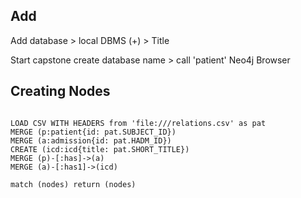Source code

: 
## Add 
Add database
	> local DBMS (+) 
	> Title 

Start capstone
create database name 
	> call 'patient'
Neo4j Browser

## Creating Nodes

``` neo4j

LOAD CSV WITH HEADERS from 'file:///relations.csv' as pat
MERGE (p:patient{id: pat.SUBJECT_ID})
MERGE (a:admission{id: pat.HADM_ID})
CREATE (icd:icd{title: pat.SHORT_TITLE})
MERGE (p)-[:has]->(a)
MERGE (a)-[:has1]->(icd)

```

``` neo4j
match (nodes) return (nodes)
```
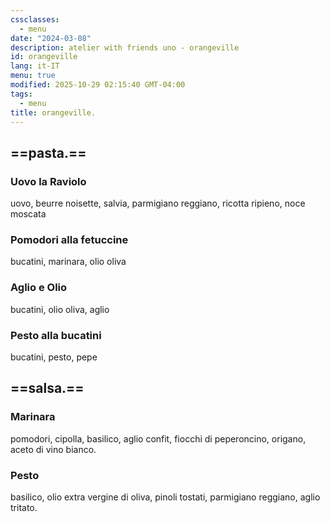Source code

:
 ```yaml
---
cssclasses:
  - menu
date: "2024-03-08"
description: atelier with friends uno - orangeville
id: orangeville
lang: it-IT
menu: true
modified: 2025-10-29 02:15:40 GMT-04:00
tags:
  - menu
title: orangeville.
---
```


## ==pasta.==

### Uovo la Raviolo

uovo, beurre noisette, salvia, parmigiano reggiano, ricotta ripieno, noce moscata

<!-- sage, brown butter, parmigiano reggiano, ricotta, nutmeg -->

### Pomodori alla fetuccine

bucatini, marinara, olio oliva

### Aglio e Olio

bucatini, olio oliva, aglio

### Pesto alla bucatini

bucatini, pesto, pepe

## ==salsa.==

### Marinara

pomodori, cipolla, basilico, aglio confit, fiocchi di peperoncino, origano, aceto di vino bianco.

<!-- san marzano tomatoes, onion, basil, garlic confit, chilli flakes, oregano, white wine vinegar -->

### Pesto

basilico, olio extra vergine di oliva, pinoli tostati, parmigiano reggiano, aglio tritato.

<!-- basil, extra virgin olive oil, toasted pine nuts, parmigiano reggiano, minced garlic -->
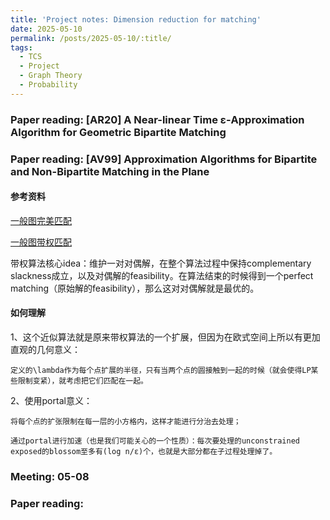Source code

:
 ```yaml
---
title: 'Project notes: Dimension reduction for matching'
date: 2025-05-10
permalink: /posts/2025-05-10/:title/
tags:
  - TCS
  - Project
  - Graph Theory
  - Probability
---
```


<style>
.archive {
  font-family: 'Georgia', serif;
}
</style>

### Paper reading: [AR20] A Near-linear Time ε-Approximation Algorithm for Geometric Bipartite Matching


### Paper reading: [AV99] Approximation Algorithms for Bipartite and Non-Bipartite Matching in the Plane

#### 参考资料
[一般图完美匹配](https://users.soe.ucsc.edu/~sesh/Teaching/2021/CSE202/Slides/lec2-blossom.pdf)

[一般图带权匹配](https://theory.stanford.edu/~jvondrak/CS369P/lec6.pdf)

带权算法核心idea：维护一对对偶解，在整个算法过程中保持complementary slackness成立，以及对偶解的feasibility。在算法结束的时候得到一个perfect matching（原始解的feasibility），那么这对对偶解就是最优的。

#### 如何理解
1、这个近似算法就是原来带权算法的一个扩展，但因为在欧式空间上所以有更加直观的几何意义：

    定义的\lambda作为每个点扩展的半径，只有当两个点的圆接触到一起的时候（就会使得LP某些限制变紧），就考虑把它们匹配在一起。

2、使用portal意义：

    将每个点的扩张限制在每一层的小方格内，这样才能进行分治去处理；

    通过portal进行加速（也是我们可能关心的一个性质）：每次要处理的unconstrained exposed的blossom至多有(log n/ε)个，也就是大部分都在子过程处理掉了。

### Meeting: 05-08


### Paper reading: 


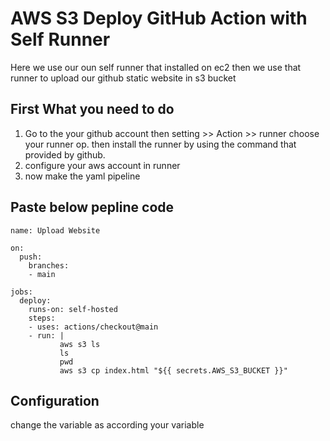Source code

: 
# AWS S3 Deploy GitHub Action with Self Runner
Here we use our oun self runner that installed on ec2 then we use that runner to upload our github static website in s3 bucket



## First What you need to do
1. Go to the your github account then setting >> Action >> runner choose your runner op.
then install the runner by using the command that provided by github.  
2. configure your aws account in runner  
3. now make the yaml pipeline

## Paste below pepline code
```
name: Upload Website

on:
  push:
    branches:
    - main

jobs:
  deploy:
    runs-on: self-hosted
    steps:
    - uses: actions/checkout@main
    - run: |
           aws s3 ls
           ls
           pwd
           aws s3 cp index.html "${{ secrets.AWS_S3_BUCKET }}"
```     
## Configuration
change the variable as according your variable
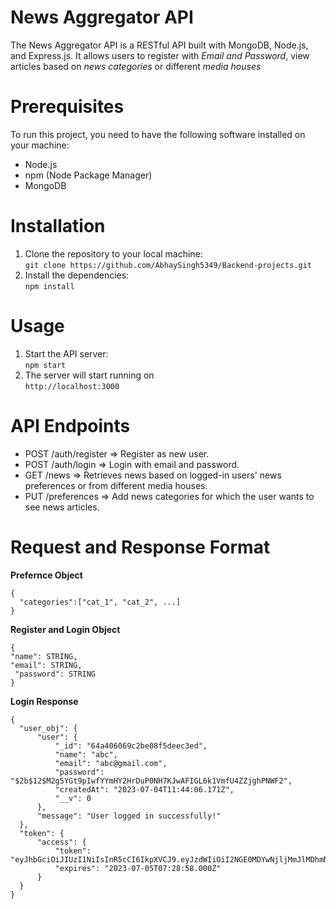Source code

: # News Aggregator API
The News Aggregator API is a RESTful API built with MongoDB, Node.js, and Express.js. It allows users to register with *Email and Password*, view articles based on *news categories* or different *media houses*

# Prerequisites
To run this project, you need to have the following software installed on your machine:
* Node.js 
* npm (Node Package Manager)
* MongoDB

# Installation
1. Clone the repository to your local machine:<br />
   ```git clone https://github.com/AbhaySingh5349/Backend-projects.git```
2. Install the dependencies:<br />
   ```npm install```

# Usage
1. Start the API server:<br />
   ``` npm start ```
2. The server will start running on<br />
   ``` http://localhost:3000 ```

# API Endpoints
* POST /auth/register => Register as new user.
* POST /auth/login => Login with email and password.
* GET /news => Retrieves news based on logged-in users' news preferences or from different media houses.
* PUT /preferences => Add news categories for which the user wants to see news articles.

# Request and Response Format

  **Prefernce Object**
  
  ```
  {
    "categories":["cat_1", "cat_2", ...]
  }
  ```

  **Register and Login Object**
 
  ```
  {
  "name": STRING,
  "email": STRING,
   "password": STRING
  }
```

  **Login Response**
  
  ```
  {
    "user_obj": {
        "user": {
            "_id": "64a406069c2be08f5deec3ed",
            "name": "abc",
            "email": "abc@gmail.com",
            "password": "$2b$12$M2g5YGt9pIwfYYmHY2HrDuP0NH7KJwAFIGL6k1VmfU4ZZjghPNWF2",
            "createdAt": "2023-07-04T11:44:06.171Z",
            "__v": 0
        },
        "message": "User logged in successfully!"
    },
    "token": {
        "access": {
            "token": "eyJhbGciOiJIUzI1NiIsInR5cCI6IkpXVCJ9.eyJzdWIiOiI2NGE0MDYwNjljMmJlMDhmNWRlZWMzZWQiLCJ0eXBlIjoiYWNjZXNzIiwiaWF0IjoxNjg4NTM4NTM4LCJleHAiOjE2ODg1NDIxMzh9.2UrKkCbMGLkxI8QPD92CWb59kRimNeD5wcCVP_bJYxo",
            "expires": "2023-07-05T07:28:58.000Z"
        }
    }
}

```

......

*Task directions:*
Make a copy of each line in the records above that has the word "Paper".

*Answer for the task:*
### Paper reading: [AR20] A Near-linear Time ε-Approximation Algorithm for Geometric Bipartite Matching
### Paper reading: [AV99] Approximation Algorithms for Bipartite and Non-Bipartite Matching in the Plane
### Paper reading: 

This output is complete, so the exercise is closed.